> Assignment:
Each line below must be reproduced exactly as it stands. Pictures stay out of the copy.

Saved data entries
___

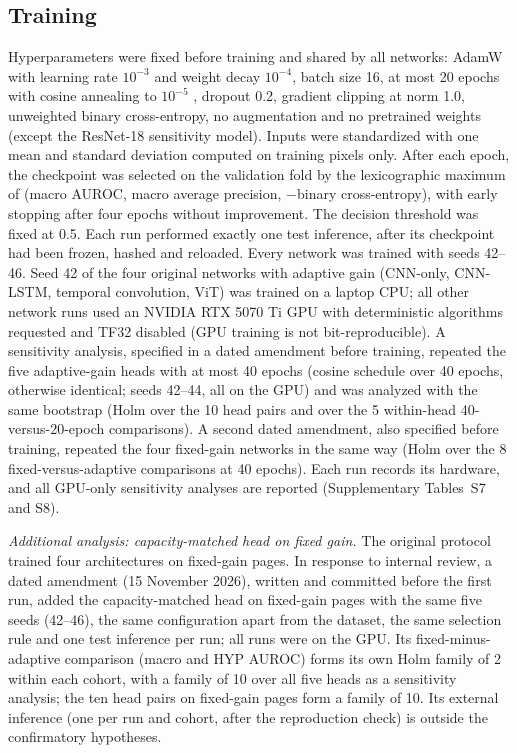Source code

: \documentclass{wlscirep}
\begin{document}
\subsection*{Training}
Hyperparameters were fixed before training and shared by all networks: AdamW \cite{loshchilov2019adamw} with learning rate $10^{-3}$ and weight decay $10^{-4}$, batch size 16, at most 20 epochs with cosine annealing to $10^{-5}$ \cite{loshchilov2017sgdr}, dropout 0.2, gradient clipping at norm 1.0, unweighted binary cross-entropy, no augmentation and no pretrained weights (except the ResNet-18 sensitivity model). Inputs were standardized with one mean and standard deviation computed on training pixels only. After each epoch, the checkpoint was selected on the validation fold by the lexicographic maximum of (macro AUROC, macro average precision, $-$binary cross-entropy), with early stopping after four epochs without improvement. The decision threshold was fixed at 0.5. Each run performed exactly one test inference, after its checkpoint had been frozen, hashed and reloaded. Every network was trained with seeds 42--46. Seed 42 of the four original networks with adaptive gain (CNN-only, CNN-LSTM, temporal convolution, ViT) was trained on a laptop CPU; all other network runs used an NVIDIA RTX 5070 Ti GPU with deterministic algorithms requested and TF32 disabled (GPU training is not bit-reproducible). A sensitivity analysis, specified in a dated amendment before training, repeated the five adaptive-gain heads with at most 40 epochs (cosine schedule over 40 epochs, otherwise identical; seeds 42--44, all on the GPU) and was analyzed with the same bootstrap (Holm over the 10 head pairs and over the 5 within-head 40-versus-20-epoch comparisons). A second dated amendment, also specified before training, repeated the four fixed-gain networks in the same way (Holm over the 8 fixed-versus-adaptive comparisons at 40 epochs). Each run records its hardware, and all GPU-only sensitivity analyses are reported (Supplementary Tables~S7 and S8).

\emph{Additional analysis: capacity-matched head on fixed gain.} The original protocol trained four architectures on fixed-gain pages. In response to internal review, a dated amendment (15 November 2026), written and committed before the first run, added the capacity-matched head on fixed-gain pages with the same five seeds (42--46), the same configuration apart from the dataset, the same selection rule and one test inference per run; all runs were on the GPU. Its fixed-minus-adaptive comparison (macro and HYP AUROC) forms its own Holm family of 2 within each cohort, with a family of 10 over all five heads as a sensitivity analysis; the ten head pairs on fixed-gain pages form a family of 10. Its external inference (one per run and cohort, after the reproduction check) is outside the confirmatory hypotheses.
\end{document}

___

> Task output:
Source code

: \documentclass{wlscirep}
\begin{document}
\subsection*{Training}
Hyperparameters were fixed before training and shared by all networks: AdamW \cite{loshchilov2019adamw} with learning rate $10^{-3}$ and weight decay $10^{-4}$, batch size 16, at most 20 epochs with cosine annealing to $10^{-5}$ \cite{loshchilov2017sgdr}, dropout 0.2, gradient clipping at norm 1.0, unweighted binary cross-entropy, no augmentation and no pretrained weights (except the ResNet-18 sensitivity model). Inputs were standardized with one mean and standard deviation computed on training pixels only. After each epoch, the checkpoint was selected on the validation fold by the lexicographic maximum of (macro AUROC, macro average precision, $-$binary cross-entropy), with early stopping after four epochs without improvement. The decision threshold was fixed at 0.5. Each run performed exactly one test inference, after its checkpoint had been frozen, hashed and reloaded. Every network was trained with seeds 42--46. Seed 42 of the four original networks with adaptive gain (CNN-only, CNN-LSTM, temporal convolution, ViT) was trained on a laptop CPU; all other network runs used an NVIDIA RTX 5070 Ti GPU with deterministic algorithms requested and TF32 disabled (GPU training is not bit-reproducible). A sensitivity analysis, specified in a dated amendment before training, repeated the five adaptive-gain heads with at most 40 epochs (cosine schedule over 40 epochs, otherwise identical; seeds 42--44, all on the GPU) and was analyzed with the same bootstrap (Holm over the 10 head pairs and over the 5 within-head 40-versus-20-epoch comparisons). A second dated amendment, also specified before training, repeated the four fixed-gain networks in the same way (Holm over the 8 fixed-versus-adaptive comparisons at 40 epochs). Each run records its hardware, and all GPU-only sensitivity analyses are reported (Supplementary Tables~S7 and S8).

\emph{Additional analysis: capacity-matched head on fixed gain.} The original protocol trained four architectures on fixed-gain pages. In response to internal review, a dated amendment (15 November 2026), written and committed before the first run, added the capacity-matched head on fixed-gain pages with the same five seeds (42--46), the same configuration apart from the dataset, the same selection rule and one test inference per run; all runs were on the GPU. Its fixed-minus-adaptive comparison (macro and HYP AUROC) forms its own Holm family of 2 within each cohort, with a family of 10 over all five heads as a sensitivity analysis; the ten head pairs on fixed-gain pages form a family of 10. Its external inference (one per run and cohort, after the reproduction check) is outside the confirmatory hypotheses.
\end{document}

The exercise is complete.